Reklama. Nie mniej niż kilogram dziennie
Reklama. Nie mniej niż kilogram dziennie

Wideo: Reklama. Nie mniej niż kilogram dziennie

Wideo: Reklama. Nie mniej niż kilogram dziennie
Wideo: Nie serwuj sobie choroby! 2024, Może
Anonim

Z kolekcji humoru internetowego

Nescafe
Nescafe

Reklama w moim umyśle istniała prawdopodobnie od czasu, kiedy ukształtowała się ta świadomość. Mój związek z nią był jak dziewczyna. Tak, tak… Najpierw wzbudzał szczere zainteresowanie, przywoływał etykietą, potem stał się dostępny, po chwili pozwalał robić ze sobą, co tylko chciało. W końcu znudziłem się jak gorzka rzodkiewka. A teraz to jest jak zrzędliwa stara żona strasznie denerwująca. Jedna myśl w mojej głowie: „Jak mogę ją zabić, znienawidzony?”

Jak każdy zdrowy na umyśle, staram się jednak uzasadnić jego istnienie. Cóż, po pierwsze informuje, a po drugie bawi… Mam nawet swoje ulubione reklamy. Czy pamiętasz reklamę, w której młody mężczyzna i dziewczyna spacerują po Placu Czerwonym: „Nie jest prawdziwą blondynką, ma farbowane włosy”, a także najnowsze reklamy „Rondo”. Bardzo nawet te wszystkie zabawne rzeczy są zabawne.

Chociaż, do licha, reklamy są nadal bardziej irytujące. I w telewizji, i na ekranie monitora, i w błyszczącym czasopiśmie… Wziąłbym te super-dupery tego rodzaju uszczelek i zamknąłbym oczka. Aby nie widzieć tych wszystkich twarzy, które stały się szczęśliwe po użyciu „Comet” lub gumy do żucia. Nie widziałbym w moich koszmarach młodego człowieka, który wie tylko, jak powtarzać w nieskończoność: „Zmieniłbyś gumę?”

Ale najtragiczniejsze, moim zdaniem, jest to, że ludzie wokół mnie, w tym ja, zaczynają komunikować się hasłami reklamowymi. Doprowadza mnie, jak mówią, na samo obrzeża. Kiedy kolega, przyjeżdżając do pracy, zaczyna powitanie słowami: „Czy wiesz, czego teraz potrzebuję?”; siostra, robiąca makijaż, mruczy pod nosem: „Dzisiaj jest dzień wolny, nigdzie nie można się spieszyć. Maluję usta szminką…”; młodszy brat, robiąc herbatę, nuci: „Siła i zdrowie. Smak i aromat. Herbata „Wielki Tygrys”; kiedy piję pierwszy łyk kawy rano, ostatnio zacząłem powtarzać zdanie „Rozkoszowanie się perfekcją nie wymaga słowa … pozbądź się telewizora …

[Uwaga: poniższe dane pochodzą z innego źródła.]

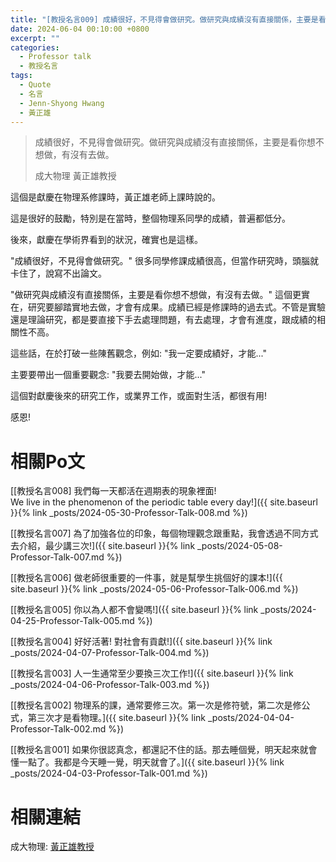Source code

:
 ```yaml
---
title: "[教授名言009] 成績很好，不見得會做研究。做研究與成績沒有直接關係，主要是看你想不想做，有沒有去做。"
date: 2024-06-04 00:10:00 +0800
excerpt: ""
categories:
  - Professor talk
  - 教授名言
tags:
  - Quote
  - 名言
  - Jenn-Shyong Hwang
  - 黃正雄
---
```


> 成績很好，不見得會做研究。做研究與成績沒有直接關係，主要是看你想不想做，有沒有去做。
>
> 成大物理 黃正雄教授

這個是獻慶在物理系修課時，黃正雄老師上課時說的。

這是很好的鼓勵，特別是在當時，整個物理系同學的成績，普遍都低分。

後來，獻慶在學術界看到的狀況，確實也是這樣。

"成績很好，不見得會做研究。" 很多同學修課成績很高，但當作研究時，頭腦就卡住了，說寫不出論文。

"做研究與成績沒有直接關係，主要是看你想不想做，有沒有去做。" 這個更實在，研究要腳踏實地去做，才會有成果。成績已經是修課時的過去式。不管是實驗還是理論研究，都是要直接下手去處理問題，有去處理，才會有進度，跟成績的相關性不高。

這些話，在於打破一些陳舊觀念，例如: "我一定要成績好，才能..."

主要要帶出一個重要觀念: "我要去開始做，才能..."

這個對獻慶後來的研究工作，或業界工作，或面對生活，都很有用!

感恩!

# 相關Po文

[[教授名言008] 我們每一天都活在週期表的現象裡面! <br> We live in the phenomenon of the periodic table every day!]({{ site.baseurl }}{% link _posts/2024-05-30-Professor-Talk-008.md %})

[[教授名言007] 為了加強各位的印象，每個物理觀念跟重點，我會透過不同方式去介紹，最少講三次!]({{ site.baseurl }}{% link _posts/2024-05-08-Professor-Talk-007.md %})

[[教授名言006] 做老師很重要的一件事，就是幫學生挑個好的課本!]({{ site.baseurl }}{% link _posts/2024-05-06-Professor-Talk-006.md %})

[[教授名言005] 你以為人都不會變嗎!]({{ site.baseurl }}{% link _posts/2024-04-25-Professor-Talk-005.md %})  

[[教授名言004] 好好活著! 對社會有貢獻!]({{ site.baseurl }}{% link _posts/2024-04-07-Professor-Talk-004.md %})

[[教授名言003] 人一生通常至少要換三次工作!]({{ site.baseurl }}{% link _posts/2024-04-06-Professor-Talk-003.md %})

[[教授名言002] 物理系的課，通常要修三次。第一次是修符號，第二次是修公式，第三次才是看物理。]({{ site.baseurl }}{% link _posts/2024-04-04-Professor-Talk-002.md %})

[[教授名言001] 如果你很認真念，都還記不住的話。那去睡個覺，明天起來就會懂一點了。我都是今天睡一覺，明天就會了。]({{ site.baseurl }}{% link _posts/2024-04-03-Professor-Talk-001.md %})

# 相關連結

成大物理: [黃正雄教授](https://www.phys.ncku.edu.tw/committees-detail/132/)
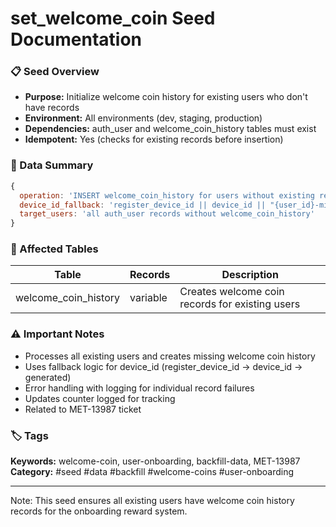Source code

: # set_welcome_coin Seed Documentation

### 📋 Seed Overview
- **Purpose:** Initialize welcome coin history for existing users who don't have records
- **Environment:** All environments (dev, staging, production)
- **Dependencies:** auth_user and welcome_coin_history tables must exist
- **Idempotent:** Yes (checks for existing records before insertion)

### 🔧 Data Summary
```javascript
{
  operation: 'INSERT welcome_coin_history for users without existing records',
  device_id_fallback: 'register_device_id || device_id || "{user_id}-missing-device-id"',
  target_users: 'all auth_user records without welcome_coin_history'
}
```

### 📝 Affected Tables
| Table | Records | Description |
|-------|---------|-------------|
| welcome_coin_history | variable | Creates welcome coin records for existing users |

### ⚠️ Important Notes
- Processes all existing users and creates missing welcome coin history
- Uses fallback logic for device_id (register_device_id -> device_id -> generated)
- Error handling with logging for individual record failures
- Updates counter logged for tracking
- Related to MET-13987 ticket

### 🏷️ Tags
**Keywords:** welcome-coin, user-onboarding, backfill-data, MET-13987
**Category:** #seed #data #backfill #welcome-coins #user-onboarding

---
Note: This seed ensures all existing users have welcome coin history records for the onboarding reward system.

Są to jednak środki drastyczne. Jeśli użyjesz tego samego porównania reklamy z dziewczyną. Związek z tą właśnie reklamą można zbudować w następujący sposób. Powiedz jej: „Wiesz, naprawdę cię lubię, jest mi sucho i wygodnie, nie wiem, co bym zrobiła bez twoich cudownych podpasek i twojej cioci Asiu… ale zostańmy przyjaciółmi… A potem do domu, z którego przyjdzie ta pani, szczęście i pokój. Ludzie znów zaczną rozmawiać cytatami z Tołstoja i Dostojewskiego, Czechowa, Turgieniewa i Bułhakowa… Żartuję oczywiście, ale przynajmniej będzie więcej czasu na czytanie książek tych autorów.

Przecież dalej nie możemy obejść się bez reklamy, ale deklarując jej bojkot, możemy zmusić jej twórców, by nie karmili nas wulgarnością, przybitym humorem i złym gustem. Kiedy wszystkie reklamy staną się dziełami sztuki, może przyjaźń z nią przerodzi się w romans. Co zaczęło się tak dobrze po raz pierwszy, tak nieszkodliwe.

Tak, wszystko zaczyna się od kawy. Ale na szczęście to nie koniec.